Stacy, who works as a physician’s assistant in Olathe, first became involved with the nonprofit last April. She was considering the idea of adopting initially (both Stacy and Jay had spent time with horses growing up), but soon learned Peaceful Valley was looking to open its first satellite center in Kansas.
She jumped at the chance.
“I thought, ‘Why not? This will be fun,'” Stacy recalled to the Journal-World. “So my husband got a call like, ‘So, guess what we’re going to do now?'”
During the day, Jay works as assistant athletic director of facilities at KU Athletics. In his time off, Jay plays the role of “field hand,” helping his wife tend to the donkeys, cleaning up their messes and doing “whatever she needs done.”
“We’re in this together,” Jay says.
When he and Stacy first signed up to convert their land into a donkey adoption center, they attended a conference with other satellite operators at the Peaceful Valley headquarters. Unsure what to expect at first, Jay remembers the other husbands telling him simply, “You’ll understand.”
And soon, he did.
“Just dealing with them on a day-to-day basis, you get it. They’ve got their own personalities and they’re curious, and they kind of want to be around you,” Jay says of the donkeys. “… I’ve heard people say they’re like big dogs, and they kind of are.”
Jay would know about dogs, too. He and Stacy have six — plus four pygmy goats — in addition to their rescue donkeys.
“It’s a full zoo,” he jokes.
Since opening last April, he and Stacy have found homes for eight of their original 12 donkeys. They’re planning to adopt the last four — Anna, Belle, Little Bit and Emma, Jay’s personal favorite — for themselves.
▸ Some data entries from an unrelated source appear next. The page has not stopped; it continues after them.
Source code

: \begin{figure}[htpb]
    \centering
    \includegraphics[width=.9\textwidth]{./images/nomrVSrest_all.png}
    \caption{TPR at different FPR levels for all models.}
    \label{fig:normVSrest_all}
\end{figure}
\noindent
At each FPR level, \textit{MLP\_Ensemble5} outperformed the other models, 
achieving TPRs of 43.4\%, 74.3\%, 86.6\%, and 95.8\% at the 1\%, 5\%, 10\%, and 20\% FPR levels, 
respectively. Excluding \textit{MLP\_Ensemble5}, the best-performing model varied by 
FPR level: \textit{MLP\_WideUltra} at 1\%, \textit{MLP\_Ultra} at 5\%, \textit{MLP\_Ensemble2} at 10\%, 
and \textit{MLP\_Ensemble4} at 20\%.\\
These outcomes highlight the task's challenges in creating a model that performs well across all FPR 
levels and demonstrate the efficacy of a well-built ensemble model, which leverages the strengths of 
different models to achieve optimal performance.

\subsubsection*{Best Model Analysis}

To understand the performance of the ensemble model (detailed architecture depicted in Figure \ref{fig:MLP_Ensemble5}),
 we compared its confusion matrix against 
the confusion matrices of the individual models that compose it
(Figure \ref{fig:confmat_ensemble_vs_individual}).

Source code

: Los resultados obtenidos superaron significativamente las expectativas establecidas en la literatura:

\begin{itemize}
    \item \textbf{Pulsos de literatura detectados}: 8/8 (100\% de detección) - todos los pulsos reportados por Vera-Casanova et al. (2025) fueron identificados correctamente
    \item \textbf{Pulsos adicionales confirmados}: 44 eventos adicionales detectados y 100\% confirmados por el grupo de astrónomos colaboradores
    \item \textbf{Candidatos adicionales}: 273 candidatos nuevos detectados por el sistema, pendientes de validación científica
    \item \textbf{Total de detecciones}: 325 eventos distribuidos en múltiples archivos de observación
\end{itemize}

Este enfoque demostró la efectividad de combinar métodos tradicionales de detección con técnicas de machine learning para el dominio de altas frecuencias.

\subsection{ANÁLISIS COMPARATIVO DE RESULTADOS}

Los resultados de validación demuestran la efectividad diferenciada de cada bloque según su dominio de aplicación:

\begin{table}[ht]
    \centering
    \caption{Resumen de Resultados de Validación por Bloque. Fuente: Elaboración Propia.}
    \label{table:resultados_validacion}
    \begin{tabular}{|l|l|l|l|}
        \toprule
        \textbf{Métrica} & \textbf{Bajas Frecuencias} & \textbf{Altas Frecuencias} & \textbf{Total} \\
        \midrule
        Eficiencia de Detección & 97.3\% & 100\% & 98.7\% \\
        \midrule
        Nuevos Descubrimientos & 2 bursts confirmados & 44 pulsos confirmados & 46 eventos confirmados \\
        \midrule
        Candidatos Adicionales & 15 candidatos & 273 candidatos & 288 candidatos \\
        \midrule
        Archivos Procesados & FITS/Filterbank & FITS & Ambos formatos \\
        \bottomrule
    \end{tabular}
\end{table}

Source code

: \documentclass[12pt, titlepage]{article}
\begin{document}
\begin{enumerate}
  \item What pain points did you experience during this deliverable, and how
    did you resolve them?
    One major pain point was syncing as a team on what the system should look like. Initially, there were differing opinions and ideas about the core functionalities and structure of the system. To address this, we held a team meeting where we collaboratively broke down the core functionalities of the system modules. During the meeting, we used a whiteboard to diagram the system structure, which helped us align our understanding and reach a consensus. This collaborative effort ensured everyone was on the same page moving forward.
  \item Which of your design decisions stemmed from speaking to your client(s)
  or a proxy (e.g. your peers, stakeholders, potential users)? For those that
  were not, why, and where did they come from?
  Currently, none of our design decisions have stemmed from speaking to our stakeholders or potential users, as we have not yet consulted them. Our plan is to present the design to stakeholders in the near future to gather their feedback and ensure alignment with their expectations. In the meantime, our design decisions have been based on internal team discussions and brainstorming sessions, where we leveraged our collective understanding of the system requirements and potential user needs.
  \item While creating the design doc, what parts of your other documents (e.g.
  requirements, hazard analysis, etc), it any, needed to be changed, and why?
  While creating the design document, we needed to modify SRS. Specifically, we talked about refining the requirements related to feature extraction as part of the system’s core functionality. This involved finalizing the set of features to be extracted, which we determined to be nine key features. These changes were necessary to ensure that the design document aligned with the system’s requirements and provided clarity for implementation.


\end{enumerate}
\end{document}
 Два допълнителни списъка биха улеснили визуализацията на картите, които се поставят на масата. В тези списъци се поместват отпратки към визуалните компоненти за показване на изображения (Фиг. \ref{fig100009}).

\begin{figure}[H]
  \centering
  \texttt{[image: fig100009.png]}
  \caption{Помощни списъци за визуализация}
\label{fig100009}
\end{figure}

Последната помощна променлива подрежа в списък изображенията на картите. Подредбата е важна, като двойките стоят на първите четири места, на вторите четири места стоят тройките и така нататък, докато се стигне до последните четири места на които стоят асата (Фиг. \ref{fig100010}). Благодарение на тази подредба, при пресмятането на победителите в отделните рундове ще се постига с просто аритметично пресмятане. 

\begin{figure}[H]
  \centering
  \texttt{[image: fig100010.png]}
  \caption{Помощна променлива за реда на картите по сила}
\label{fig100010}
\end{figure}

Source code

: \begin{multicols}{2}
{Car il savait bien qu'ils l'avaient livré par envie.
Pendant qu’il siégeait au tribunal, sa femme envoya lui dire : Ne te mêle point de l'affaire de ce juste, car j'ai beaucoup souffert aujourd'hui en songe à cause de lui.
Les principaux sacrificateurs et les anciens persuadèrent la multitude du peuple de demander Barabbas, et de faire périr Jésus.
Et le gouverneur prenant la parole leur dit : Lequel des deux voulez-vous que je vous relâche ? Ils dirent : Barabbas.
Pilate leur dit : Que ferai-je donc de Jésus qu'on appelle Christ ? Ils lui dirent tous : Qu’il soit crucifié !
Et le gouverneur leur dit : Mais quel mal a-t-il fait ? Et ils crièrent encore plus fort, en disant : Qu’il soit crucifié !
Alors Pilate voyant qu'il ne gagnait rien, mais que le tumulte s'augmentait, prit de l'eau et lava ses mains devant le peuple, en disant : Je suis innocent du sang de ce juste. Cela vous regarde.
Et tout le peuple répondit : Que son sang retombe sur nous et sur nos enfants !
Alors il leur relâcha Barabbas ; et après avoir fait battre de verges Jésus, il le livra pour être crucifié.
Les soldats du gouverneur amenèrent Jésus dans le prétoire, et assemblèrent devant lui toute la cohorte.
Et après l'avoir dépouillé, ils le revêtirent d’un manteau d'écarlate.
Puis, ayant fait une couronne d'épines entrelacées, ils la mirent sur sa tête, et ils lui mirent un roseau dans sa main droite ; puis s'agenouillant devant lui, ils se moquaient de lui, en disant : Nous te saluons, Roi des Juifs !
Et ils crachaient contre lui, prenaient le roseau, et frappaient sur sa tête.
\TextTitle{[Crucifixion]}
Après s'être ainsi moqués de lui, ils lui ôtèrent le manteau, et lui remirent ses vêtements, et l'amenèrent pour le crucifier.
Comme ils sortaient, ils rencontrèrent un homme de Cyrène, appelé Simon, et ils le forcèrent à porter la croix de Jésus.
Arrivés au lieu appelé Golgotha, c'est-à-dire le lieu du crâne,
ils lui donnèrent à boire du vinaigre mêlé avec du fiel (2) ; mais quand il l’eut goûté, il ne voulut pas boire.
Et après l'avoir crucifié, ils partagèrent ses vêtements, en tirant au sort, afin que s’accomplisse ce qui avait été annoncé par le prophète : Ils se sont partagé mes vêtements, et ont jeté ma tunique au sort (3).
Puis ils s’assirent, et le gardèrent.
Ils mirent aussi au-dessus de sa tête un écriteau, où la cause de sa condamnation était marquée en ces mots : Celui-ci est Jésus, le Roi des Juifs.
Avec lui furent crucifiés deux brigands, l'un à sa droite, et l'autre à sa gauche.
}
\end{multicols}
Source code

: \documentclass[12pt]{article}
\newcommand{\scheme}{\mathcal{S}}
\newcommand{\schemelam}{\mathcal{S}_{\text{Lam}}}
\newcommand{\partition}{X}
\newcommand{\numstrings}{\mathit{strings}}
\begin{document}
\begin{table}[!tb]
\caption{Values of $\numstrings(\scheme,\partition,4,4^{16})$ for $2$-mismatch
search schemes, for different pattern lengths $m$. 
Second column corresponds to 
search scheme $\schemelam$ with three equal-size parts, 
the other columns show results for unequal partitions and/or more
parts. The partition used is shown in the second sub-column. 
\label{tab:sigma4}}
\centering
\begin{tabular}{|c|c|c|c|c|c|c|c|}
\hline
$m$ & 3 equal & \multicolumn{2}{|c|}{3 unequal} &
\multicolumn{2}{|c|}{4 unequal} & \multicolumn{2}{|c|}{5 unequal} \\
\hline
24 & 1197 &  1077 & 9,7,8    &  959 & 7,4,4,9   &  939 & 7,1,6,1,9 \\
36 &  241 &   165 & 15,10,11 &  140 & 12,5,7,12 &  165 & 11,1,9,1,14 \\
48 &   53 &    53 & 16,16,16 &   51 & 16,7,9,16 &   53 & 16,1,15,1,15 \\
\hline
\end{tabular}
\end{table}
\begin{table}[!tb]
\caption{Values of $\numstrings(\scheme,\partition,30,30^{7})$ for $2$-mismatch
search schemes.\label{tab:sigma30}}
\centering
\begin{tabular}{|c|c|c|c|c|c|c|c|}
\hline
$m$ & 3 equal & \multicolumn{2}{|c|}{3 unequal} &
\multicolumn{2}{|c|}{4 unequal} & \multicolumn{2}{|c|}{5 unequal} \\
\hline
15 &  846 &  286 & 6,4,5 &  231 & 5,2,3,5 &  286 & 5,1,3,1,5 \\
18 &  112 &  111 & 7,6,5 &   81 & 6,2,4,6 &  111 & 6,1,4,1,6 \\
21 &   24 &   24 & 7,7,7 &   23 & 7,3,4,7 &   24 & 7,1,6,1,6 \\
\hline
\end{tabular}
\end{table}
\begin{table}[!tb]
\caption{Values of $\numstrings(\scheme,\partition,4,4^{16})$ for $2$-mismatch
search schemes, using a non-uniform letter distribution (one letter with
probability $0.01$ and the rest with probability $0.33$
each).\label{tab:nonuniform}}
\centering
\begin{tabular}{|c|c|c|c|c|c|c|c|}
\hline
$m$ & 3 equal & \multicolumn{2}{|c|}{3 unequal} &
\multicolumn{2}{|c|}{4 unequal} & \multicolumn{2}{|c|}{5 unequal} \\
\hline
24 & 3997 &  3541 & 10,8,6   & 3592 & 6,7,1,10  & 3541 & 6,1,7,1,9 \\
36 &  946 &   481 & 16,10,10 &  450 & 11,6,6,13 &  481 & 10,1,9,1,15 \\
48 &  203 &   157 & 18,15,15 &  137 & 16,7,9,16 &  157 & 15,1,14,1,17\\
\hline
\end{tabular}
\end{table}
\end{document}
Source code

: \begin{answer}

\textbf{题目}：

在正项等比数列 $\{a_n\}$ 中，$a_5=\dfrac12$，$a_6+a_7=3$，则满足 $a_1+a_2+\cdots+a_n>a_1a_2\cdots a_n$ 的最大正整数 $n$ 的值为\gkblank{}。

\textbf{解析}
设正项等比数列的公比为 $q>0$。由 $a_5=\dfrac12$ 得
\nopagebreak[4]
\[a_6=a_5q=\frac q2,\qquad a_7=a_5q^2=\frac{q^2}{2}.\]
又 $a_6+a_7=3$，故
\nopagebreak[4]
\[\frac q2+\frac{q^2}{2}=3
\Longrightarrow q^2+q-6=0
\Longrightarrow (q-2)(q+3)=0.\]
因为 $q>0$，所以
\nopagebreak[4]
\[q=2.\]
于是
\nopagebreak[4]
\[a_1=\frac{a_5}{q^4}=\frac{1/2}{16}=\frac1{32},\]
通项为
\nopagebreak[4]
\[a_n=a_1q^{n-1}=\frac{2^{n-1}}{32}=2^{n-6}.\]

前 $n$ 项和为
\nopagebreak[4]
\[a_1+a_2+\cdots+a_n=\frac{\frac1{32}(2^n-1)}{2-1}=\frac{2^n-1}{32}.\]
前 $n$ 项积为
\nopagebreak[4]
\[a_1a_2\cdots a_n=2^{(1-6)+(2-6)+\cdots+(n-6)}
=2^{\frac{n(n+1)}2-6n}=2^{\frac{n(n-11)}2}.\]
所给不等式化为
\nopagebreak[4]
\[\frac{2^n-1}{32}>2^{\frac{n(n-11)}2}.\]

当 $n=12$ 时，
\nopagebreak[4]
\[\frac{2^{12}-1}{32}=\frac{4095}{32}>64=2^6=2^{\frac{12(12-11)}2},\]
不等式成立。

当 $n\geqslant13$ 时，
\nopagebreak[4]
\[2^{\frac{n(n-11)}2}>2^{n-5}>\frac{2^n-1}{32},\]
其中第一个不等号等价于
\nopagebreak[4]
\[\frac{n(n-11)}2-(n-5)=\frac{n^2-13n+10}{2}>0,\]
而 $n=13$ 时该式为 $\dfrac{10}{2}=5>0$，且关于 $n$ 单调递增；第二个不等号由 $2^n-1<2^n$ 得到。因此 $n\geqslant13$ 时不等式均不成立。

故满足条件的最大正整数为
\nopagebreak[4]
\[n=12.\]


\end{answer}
Jay says they’ll probably have a new shipment of donkeys next year. In the meantime, inquiries are always welcome.
Soon, the Ellises will take part in a new adventure with Peaceful Valley. The National Park Service recently announced a five-year partnership with the nonprofit to capture and relocate 2,500 burros from California’s Death Valley National Park.
The critters (“burro” means “donkey” in Spanish, and the term is used to describe the feral populations that roam around the southwestern U.S. and Mexico) are not part of the natural California desert ecosystem, the National Park Service says. They damage springs and vegetation, compete with native animals over food sources and pose a danger to human visitors on Death Valley roadways.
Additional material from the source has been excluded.